§ **Problem details**
Here are some records; copy every line that holds the word "NotNull".

* * * * *

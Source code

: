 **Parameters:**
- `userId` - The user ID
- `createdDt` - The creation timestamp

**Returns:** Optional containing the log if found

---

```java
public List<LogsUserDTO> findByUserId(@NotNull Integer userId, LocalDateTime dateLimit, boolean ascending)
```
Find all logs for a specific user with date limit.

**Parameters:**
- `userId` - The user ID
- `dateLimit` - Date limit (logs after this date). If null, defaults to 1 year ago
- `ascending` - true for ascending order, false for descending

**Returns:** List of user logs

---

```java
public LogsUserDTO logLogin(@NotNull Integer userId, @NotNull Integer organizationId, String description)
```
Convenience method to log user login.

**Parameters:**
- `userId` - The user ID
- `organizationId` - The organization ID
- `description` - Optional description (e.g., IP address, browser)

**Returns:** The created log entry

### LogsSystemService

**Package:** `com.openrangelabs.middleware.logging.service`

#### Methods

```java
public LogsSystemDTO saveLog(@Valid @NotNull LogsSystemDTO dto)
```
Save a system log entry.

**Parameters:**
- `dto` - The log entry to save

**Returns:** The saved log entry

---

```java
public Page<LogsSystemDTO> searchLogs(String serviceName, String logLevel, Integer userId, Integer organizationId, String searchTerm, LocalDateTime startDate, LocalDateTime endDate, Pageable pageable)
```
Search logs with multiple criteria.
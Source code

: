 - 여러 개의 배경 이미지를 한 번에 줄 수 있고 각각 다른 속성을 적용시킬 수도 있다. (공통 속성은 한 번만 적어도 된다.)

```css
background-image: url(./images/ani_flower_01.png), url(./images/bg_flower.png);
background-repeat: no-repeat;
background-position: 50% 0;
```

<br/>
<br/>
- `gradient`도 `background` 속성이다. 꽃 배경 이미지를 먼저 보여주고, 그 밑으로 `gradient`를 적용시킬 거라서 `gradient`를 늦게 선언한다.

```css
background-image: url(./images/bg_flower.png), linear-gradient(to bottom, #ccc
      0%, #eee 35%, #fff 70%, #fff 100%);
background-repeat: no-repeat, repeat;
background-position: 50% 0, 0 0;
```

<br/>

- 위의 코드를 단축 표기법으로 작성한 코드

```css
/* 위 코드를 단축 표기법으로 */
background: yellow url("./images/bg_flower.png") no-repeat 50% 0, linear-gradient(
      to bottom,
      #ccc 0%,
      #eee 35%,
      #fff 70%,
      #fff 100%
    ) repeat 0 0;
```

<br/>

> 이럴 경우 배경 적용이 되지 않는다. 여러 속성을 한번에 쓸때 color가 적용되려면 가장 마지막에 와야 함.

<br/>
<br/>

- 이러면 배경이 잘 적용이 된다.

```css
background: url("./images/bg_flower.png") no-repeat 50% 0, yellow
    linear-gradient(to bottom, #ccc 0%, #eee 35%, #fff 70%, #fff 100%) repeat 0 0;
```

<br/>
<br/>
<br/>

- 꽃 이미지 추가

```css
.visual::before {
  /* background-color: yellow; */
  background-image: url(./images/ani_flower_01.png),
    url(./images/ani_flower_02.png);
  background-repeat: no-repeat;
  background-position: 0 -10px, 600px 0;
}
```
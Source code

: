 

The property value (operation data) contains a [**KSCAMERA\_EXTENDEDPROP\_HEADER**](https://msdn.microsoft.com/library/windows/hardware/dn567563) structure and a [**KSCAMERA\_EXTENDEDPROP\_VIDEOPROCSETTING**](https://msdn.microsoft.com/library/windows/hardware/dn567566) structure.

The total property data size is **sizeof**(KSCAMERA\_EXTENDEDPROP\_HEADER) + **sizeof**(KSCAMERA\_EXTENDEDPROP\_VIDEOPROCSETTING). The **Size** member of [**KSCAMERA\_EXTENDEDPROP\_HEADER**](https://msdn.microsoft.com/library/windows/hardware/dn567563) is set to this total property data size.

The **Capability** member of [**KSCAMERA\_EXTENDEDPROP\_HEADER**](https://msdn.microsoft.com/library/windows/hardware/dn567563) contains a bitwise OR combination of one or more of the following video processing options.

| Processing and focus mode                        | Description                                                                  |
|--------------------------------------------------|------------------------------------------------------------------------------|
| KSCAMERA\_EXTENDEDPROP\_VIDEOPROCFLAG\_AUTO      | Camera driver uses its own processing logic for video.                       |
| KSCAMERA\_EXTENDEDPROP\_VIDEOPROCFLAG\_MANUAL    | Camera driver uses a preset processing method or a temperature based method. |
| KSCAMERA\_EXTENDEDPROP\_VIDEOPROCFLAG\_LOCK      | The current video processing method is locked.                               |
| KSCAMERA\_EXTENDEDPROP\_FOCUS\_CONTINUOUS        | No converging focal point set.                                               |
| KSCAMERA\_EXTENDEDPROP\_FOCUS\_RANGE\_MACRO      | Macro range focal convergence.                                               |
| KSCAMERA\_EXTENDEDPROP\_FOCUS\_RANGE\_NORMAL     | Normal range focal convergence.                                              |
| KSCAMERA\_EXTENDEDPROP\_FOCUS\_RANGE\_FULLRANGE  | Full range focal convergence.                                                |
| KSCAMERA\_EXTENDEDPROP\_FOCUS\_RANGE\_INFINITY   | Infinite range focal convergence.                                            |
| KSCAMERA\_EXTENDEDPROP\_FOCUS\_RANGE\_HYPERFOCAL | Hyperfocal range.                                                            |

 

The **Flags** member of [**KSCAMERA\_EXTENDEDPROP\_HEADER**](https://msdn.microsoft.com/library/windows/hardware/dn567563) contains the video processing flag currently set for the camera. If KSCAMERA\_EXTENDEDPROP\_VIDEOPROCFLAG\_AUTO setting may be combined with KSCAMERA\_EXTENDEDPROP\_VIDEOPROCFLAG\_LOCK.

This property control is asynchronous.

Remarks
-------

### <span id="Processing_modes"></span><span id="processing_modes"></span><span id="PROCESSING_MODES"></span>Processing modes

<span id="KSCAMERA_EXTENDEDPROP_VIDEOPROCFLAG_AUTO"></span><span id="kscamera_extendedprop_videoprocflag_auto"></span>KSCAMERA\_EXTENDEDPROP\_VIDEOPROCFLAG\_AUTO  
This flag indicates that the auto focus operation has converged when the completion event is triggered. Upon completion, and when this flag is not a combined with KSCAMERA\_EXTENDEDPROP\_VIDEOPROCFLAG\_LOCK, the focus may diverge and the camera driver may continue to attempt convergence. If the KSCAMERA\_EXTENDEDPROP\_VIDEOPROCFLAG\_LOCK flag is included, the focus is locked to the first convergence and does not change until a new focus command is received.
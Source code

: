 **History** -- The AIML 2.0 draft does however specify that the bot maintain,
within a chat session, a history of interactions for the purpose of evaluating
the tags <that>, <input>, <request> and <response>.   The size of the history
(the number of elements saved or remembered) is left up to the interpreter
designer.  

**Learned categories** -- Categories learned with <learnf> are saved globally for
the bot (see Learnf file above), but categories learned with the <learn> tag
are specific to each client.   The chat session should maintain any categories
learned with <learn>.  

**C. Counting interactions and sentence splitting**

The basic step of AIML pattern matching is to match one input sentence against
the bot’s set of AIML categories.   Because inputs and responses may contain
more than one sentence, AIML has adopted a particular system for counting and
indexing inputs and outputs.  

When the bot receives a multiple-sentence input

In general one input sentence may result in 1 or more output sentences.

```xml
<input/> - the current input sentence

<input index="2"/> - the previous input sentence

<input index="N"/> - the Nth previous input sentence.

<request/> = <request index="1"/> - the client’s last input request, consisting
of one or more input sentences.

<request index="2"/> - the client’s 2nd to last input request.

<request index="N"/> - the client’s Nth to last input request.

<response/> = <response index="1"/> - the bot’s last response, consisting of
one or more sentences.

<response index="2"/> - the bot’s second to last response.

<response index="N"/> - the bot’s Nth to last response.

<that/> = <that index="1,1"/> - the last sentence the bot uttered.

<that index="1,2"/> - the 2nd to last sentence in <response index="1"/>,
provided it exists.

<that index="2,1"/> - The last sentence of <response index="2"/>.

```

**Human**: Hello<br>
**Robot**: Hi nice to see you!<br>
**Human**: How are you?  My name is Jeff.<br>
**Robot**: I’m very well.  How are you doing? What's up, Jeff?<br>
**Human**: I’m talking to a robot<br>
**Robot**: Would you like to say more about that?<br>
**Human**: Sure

* * * * *

§ **Task response**
public List<LogsUserDTO> findByUserId(@NotNull Integer userId, LocalDateTime dateLimit, boolean ascending)
public LogsUserDTO logLogin(@NotNull Integer userId, @NotNull Integer organizationId, String description)
public LogsSystemDTO saveLog(@Valid @NotNull LogsSystemDTO dto)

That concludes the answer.